Similarly, in Camden, the creation of the Camden Residents’ Index was facilitated by the UPRN and has resulted in direct cost savings, identification of illegal subletting, school admissions fraud, maintenance of the electoral roll and support for the council’s work with vulnerable children amongst other benefits.

Sanja Milojevic, senior business analyst for Camden’s Shared Digital Service with Islington and Haringey said “Using the UPRN means that we can match records with greater success. The aim of the golden record is to cherry pick the best data from different sources and assemble a record based on what we believe is the best data we hold, and the UPRN is one of the top ones. It is also an essential tool for cleansing and de-duplicating data held in source systems. We are putting a huge effort into improving the quality of data across the organisation as this will lead us to being able to provide better services to our residents.”

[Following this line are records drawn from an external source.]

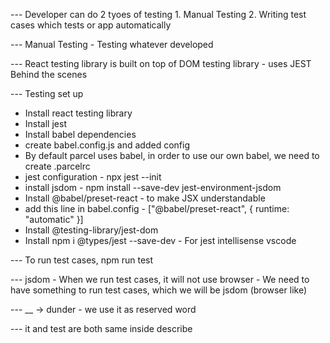 --- Developer can do 2 tyoes of testing
    1. Manual Testing
    2. Writing test cases which tests or app automatically

--- Manual Testing - Testing whatever developed

--- React testing library is built on top of DOM testing library
    - uses JEST Behind the scenes

--- Testing set up
   - Install react testing library
   - Install jest
   - Install babel dependencies
   - create babel.config.js and added config
   - By default parcel uses babel, in order to use our own babel, we need to create .parcelrc
   - jest configuration - npx jest --init
   - install jsdom - npm install --save-dev jest-environment-jsdom
   - Install @babel/preset-react - to make JSX understandable
   - add this line in babel.config - ["@babel/preset-react", { runtime: "automatic" }]
   - Install @testing-library/jest-dom
   - Install npm i @types/jest --save-dev - For jest intellisense vscode

--- To run test cases, npm run test

--- jsdom - When we run test cases, it will not use browser
          - We need to have something to run test cases, which we will be jsdom (browser like)

--- __ -> dunder - we use it as reserved word

--- it and test are both same inside describe
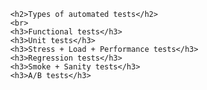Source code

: 
          <h2>Types of automated tests</h2>
          <br>
          <h3>Functional tests</h3>
          <h3>Unit tests</h3>
          <h3>Stress + Load + Performance tests</h3>
          <h3>Regression tests</h3>
          <h3>Smoke + Sanity tests</h3>
          <h3>A/B tests</h3>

Data is playing a central role in efforts to improve public health in Kent. The county council and the clinical commissioning groups for Kent and Medway are seeking insights and strengthening their understanding of how different issues are linked through the Kent Integrated Dataset (KID), which brings together pseudonymised data from hundreds of local health and care providers.

This unique data partnership is expanding its scope, and making increasing use of UPRNs as an effective link between the different datasets at household level, alongside NHS numbers to link data at person level, both pseudonymised.

Analysing location, health and other datasets through the KID has its significant benefits. It has enabled local bodies to prepare local population health plans, identify people at risk from social isolation and protect the most vulnerable – including children

These use cases of the UPRN is just a taster of some of the ways that the UPRN is connecting data for better outcomes. We’re also seeing increasing usage in the central government ‘Big Beasts’ departments of HMRC, MoJ, NHS and DWP. We’re at the start of an exciting revolution in the use of public data as the people start to realise the potential of the UPRN and USRN to derive intelligence from their data holdings.